-- Brief --
Repeat every record exactly as written, but leave out the pictures.
Data records START
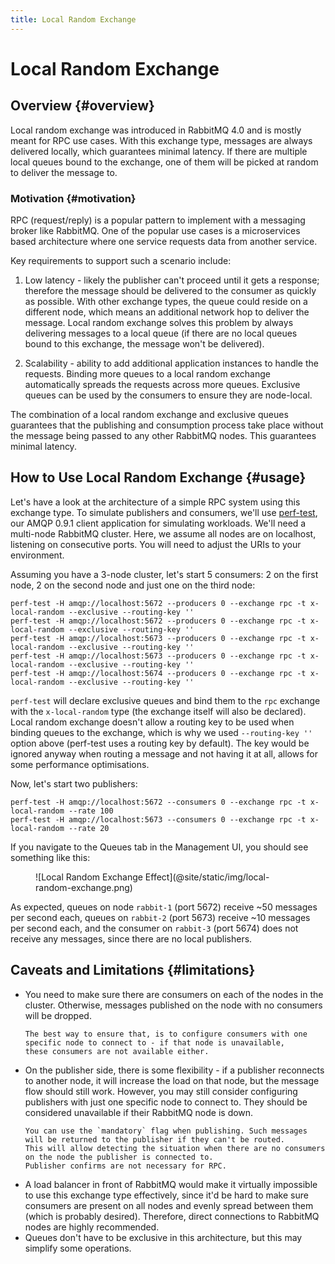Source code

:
 ```yaml
---
title: Local Random Exchange
---
```

<!--
Copyright (c) 2005-2024 Broadcom. All Rights Reserved. The term "Broadcom" refers to Broadcom Inc. and/or its subsidiaries.

All rights reserved. This program and the accompanying materials
are made available under the terms of the under the Apache License,
Version 2.0 (the "License”); you may not use this file except in compliance
with the License. You may obtain a copy of the License at

https://www.apache.org/licenses/LICENSE-2.0

Unless required by applicable law or agreed to in writing, software
distributed under the License is distributed on an "AS IS" BASIS,
WITHOUT WARRANTIES OR CONDITIONS OF ANY KIND, either express or implied.
See the License for the specific language governing permissions and
limitations under the License.
-->

# Local Random Exchange

## Overview {#overview}

Local random exchange was introduced in RabbitMQ 4.0 and is mostly
meant for RPC use cases. With this exchange type, messages are always
delivered locally, which guarantees minimal latency. If there are multiple
local queues bound to the exchange, one of them will be picked at random
to deliver the message to.

### Motivation {#motivation}

RPC (request/reply) is a popular pattern to implement with a messaging broker
like RabbitMQ. One of the popular use cases is a microservices based architecture
where one service requests data from another service.

Key requirements to support such a scenario include:

1. Low latency - likely the publisher can't proceed until it gets a response; therefore
the message should be delivered to the consumer as quickly as possible. With other exchange types,
the queue could reside on a different node, which means an additional network hop to deliver the message.
Local random exchange solves this problem by always delivering messages to a local queue (if there
are no local queues bound to this exchange, the message won't be delivered).

1. Scalability - ability to add additional application instances to handle the requests. Binding more
queues to a local random exchange automatically spreads the requests across more queues. Exclusive
queues can be used by the consumers to ensure they are node-local.

The combination of a local random exchange and exclusive queues guarantees that the publishing and
consumption process take place without the message being passed to any other RabbitMQ nodes.
This guarantees minimal latency.

## How to Use Local Random Exchange {#usage}

Let's have a look at the architecture of a simple RPC system using this exchange type.
To simulate publishers and consumers, we'll use [perf-test](https://perftest.rabbitmq.com/),
our AMQP 0.9.1 client application for simulating workloads. We'll need a multi-node
RabbitMQ cluster. Here, we assume all nodes are on localhost, listening on consecutive ports.
You will need to adjust the URIs to your environment.

Assuming you have a 3-node cluster, let's start 5 consumers: 2 on the first node, 2 on the second node
and just one on the third node:
```shell
perf-test -H amqp://localhost:5672 --producers 0 --exchange rpc -t x-local-random --exclusive --routing-key ''
perf-test -H amqp://localhost:5672 --producers 0 --exchange rpc -t x-local-random --exclusive --routing-key ''
perf-test -H amqp://localhost:5673 --producers 0 --exchange rpc -t x-local-random --exclusive --routing-key ''
perf-test -H amqp://localhost:5673 --producers 0 --exchange rpc -t x-local-random --exclusive --routing-key ''
perf-test -H amqp://localhost:5674 --producers 0 --exchange rpc -t x-local-random --exclusive --routing-key ''
```
`perf-test` will declare exclusive queues and bind them to the `rpc` exchange with the `x-local-random` type
(the exchange itself will also be declared). Local random exchange doesn't allow a routing key to be used when
binding queues to the exchange, which is why we used `--routing-key ''` option above (perf-test uses a routing
key by default). The key would be ignored anyway when routing a message and not having it at all, allows for
some performance optimisations.


Now, let's start two publishers:
```shell
perf-test -H amqp://localhost:5672 --consumers 0 --exchange rpc -t x-local-random --rate 100
perf-test -H amqp://localhost:5673 --consumers 0 --exchange rpc -t x-local-random --rate 20
```

If you navigate to the Queues tab in the Management UI, you should see something like this:

<figure>
![Local Random Exchange Effect](@site/static/img/local-random-exchange.png)
</figure>

As expected, queues on node `rabbit-1` (port 5672) receive ~50 messages per second each,
queues on `rabbit-2` (port 5673) receive ~10 messages per second each, and the consumer on
`rabbit-3` (port 5674) does not receive any messages, since there are no local publishers.

## Caveats and Limitations {#limitations}

<ul>
  <li>
    You need to make sure there are consumers on each of the nodes in the cluster. Otherwise,
    messages published on the node with no consumers will be dropped.

    The best way to ensure that, is to configure consumers with one specific node to connect to - if that node is unavailable,
    these consumers are not available either.
  </li>
  <li>
    On the publisher side, there is some flexibility - if a publisher reconnects to another node,
    it will increase the load on that node, but the message flow should still work. However, you may
    still consider configuring publishers with just one specific node to connect to. They should be considered
    unavailable if their RabbitMQ node is down.

    You can use the `mandatory` flag when publishing. Such messages will be returned to the publisher if they can't be routed.
    This will allow detecting the situation when there are no consumers on the node the publisher is connected to.
    Publisher confirms are not necessary for RPC.
  </li>
  <li>
    A load balancer in front of RabbitMQ would make it virtually impossible to use this exchange type effectively,
    since it'd be hard to make sure consumers are present on all nodes and evenly spread between them
    (which is probably desired). Therefore, direct connections to RabbitMQ nodes are highly recommended.
  </li>
  <li>
    Queues don't have to be exclusive in this architecture, but this may simplify some operations.
  </li>
</ul>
Data records END
-- Answer to this problem --
Source code

:
 ```yaml
---
title: Local Random Exchange
---
```

<!--
Copyright (c) 2005-2024 Broadcom. All Rights Reserved. The term "Broadcom" refers to Broadcom Inc. and/or its subsidiaries.

All rights reserved. This program and the accompanying materials
are made available under the terms of the under the Apache License,
Version 2.0 (the "License”); you may not use this file except in compliance
with the License. You may obtain a copy of the License at

https://www.apache.org/licenses/LICENSE-2.0

Unless required by applicable law or agreed to in writing, software
distributed under the License is distributed on an "AS IS" BASIS,
WITHOUT WARRANTIES OR CONDITIONS OF ANY KIND, either express or implied.
See the License for the specific language governing permissions and
limitations under the License.
-->

# Local Random Exchange

## Overview {#overview}

Local random exchange was introduced in RabbitMQ 4.0 and is mostly
meant for RPC use cases. With this exchange type, messages are always
delivered locally, which guarantees minimal latency. If there are multiple
local queues bound to the exchange, one of them will be picked at random
to deliver the message to.

### Motivation {#motivation}

RPC (request/reply) is a popular pattern to implement with a messaging broker
like RabbitMQ. One of the popular use cases is a microservices based architecture
where one service requests data from another service.

Key requirements to support such a scenario include:

1. Low latency - likely the publisher can't proceed until it gets a response; therefore
the message should be delivered to the consumer as quickly as possible. With other exchange types,
the queue could reside on a different node, which means an additional network hop to deliver the message.
Local random exchange solves this problem by always delivering messages to a local queue (if there
are no local queues bound to this exchange, the message won't be delivered).

1. Scalability - ability to add additional application instances to handle the requests. Binding more
queues to a local random exchange automatically spreads the requests across more queues. Exclusive
queues can be used by the consumers to ensure they are node-local.

The combination of a local random exchange and exclusive queues guarantees that the publishing and
consumption process take place without the message being passed to any other RabbitMQ nodes.
This guarantees minimal latency.

## How to Use Local Random Exchange {#usage}

Let's have a look at the architecture of a simple RPC system using this exchange type.
To simulate publishers and consumers, we'll use [perf-test](https://perftest.rabbitmq.com/),
our AMQP 0.9.1 client application for simulating workloads. We'll need a multi-node
RabbitMQ cluster. Here, we assume all nodes are on localhost, listening on consecutive ports.
You will need to adjust the URIs to your environment.

Assuming you have a 3-node cluster, let's start 5 consumers: 2 on the first node, 2 on the second node
and just one on the third node:
```shell
perf-test -H amqp://localhost:5672 --producers 0 --exchange rpc -t x-local-random --exclusive --routing-key ''
perf-test -H amqp://localhost:5672 --producers 0 --exchange rpc -t x-local-random --exclusive --routing-key ''
perf-test -H amqp://localhost:5673 --producers 0 --exchange rpc -t x-local-random --exclusive --routing-key ''
perf-test -H amqp://localhost:5673 --producers 0 --exchange rpc -t x-local-random --exclusive --routing-key ''
perf-test -H amqp://localhost:5674 --producers 0 --exchange rpc -t x-local-random --exclusive --routing-key ''
```
`perf-test` will declare exclusive queues and bind them to the `rpc` exchange with the `x-local-random` type
(the exchange itself will also be declared). Local random exchange doesn't allow a routing key to be used when
binding queues to the exchange, which is why we used `--routing-key ''` option above (perf-test uses a routing
key by default). The key would be ignored anyway when routing a message and not having it at all, allows for
some performance optimisations.


Now, let's start two publishers:
```shell
perf-test -H amqp://localhost:5672 --consumers 0 --exchange rpc -t x-local-random --rate 100
perf-test -H amqp://localhost:5673 --consumers 0 --exchange rpc -t x-local-random --rate 20
```

If you navigate to the Queues tab in the Management UI, you should see something like this:

<figure>
![Local Random Exchange Effect](@site/static/img/local-random-exchange.png)
</figure>

As expected, queues on node `rabbit-1` (port 5672) receive ~50 messages per second each,
queues on `rabbit-2` (port 5673) receive ~10 messages per second each, and the consumer on
`rabbit-3` (port 5674) does not receive any messages, since there are no local publishers.

## Caveats and Limitations {#limitations}

<ul>
  <li>
    You need to make sure there are consumers on each of the nodes in the cluster. Otherwise,
    messages published on the node with no consumers will be dropped.

    The best way to ensure that, is to configure consumers with one specific node to connect to - if that node is unavailable,
    these consumers are not available either.
  </li>
  <li>
    On the publisher side, there is some flexibility - if a publisher reconnects to another node,
    it will increase the load on that node, but the message flow should still work. However, you may
    still consider configuring publishers with just one specific node to connect to. They should be considered
    unavailable if their RabbitMQ node is down.

    You can use the `mandatory` flag when publishing. Such messages will be returned to the publisher if they can't be routed.
    This will allow detecting the situation when there are no consumers on the node the publisher is connected to.
    Publisher confirms are not necessary for RPC.
  </li>
  <li>
    A load balancer in front of RabbitMQ would make it virtually impossible to use this exchange type effectively,
    since it'd be hard to make sure consumers are present on all nodes and evenly spread between them
    (which is probably desired). Therefore, direct connections to RabbitMQ nodes are highly recommended.
  </li>
  <li>
    Queues don't have to be exclusive in this architecture, but this may simplify some operations.
  </li>
</ul>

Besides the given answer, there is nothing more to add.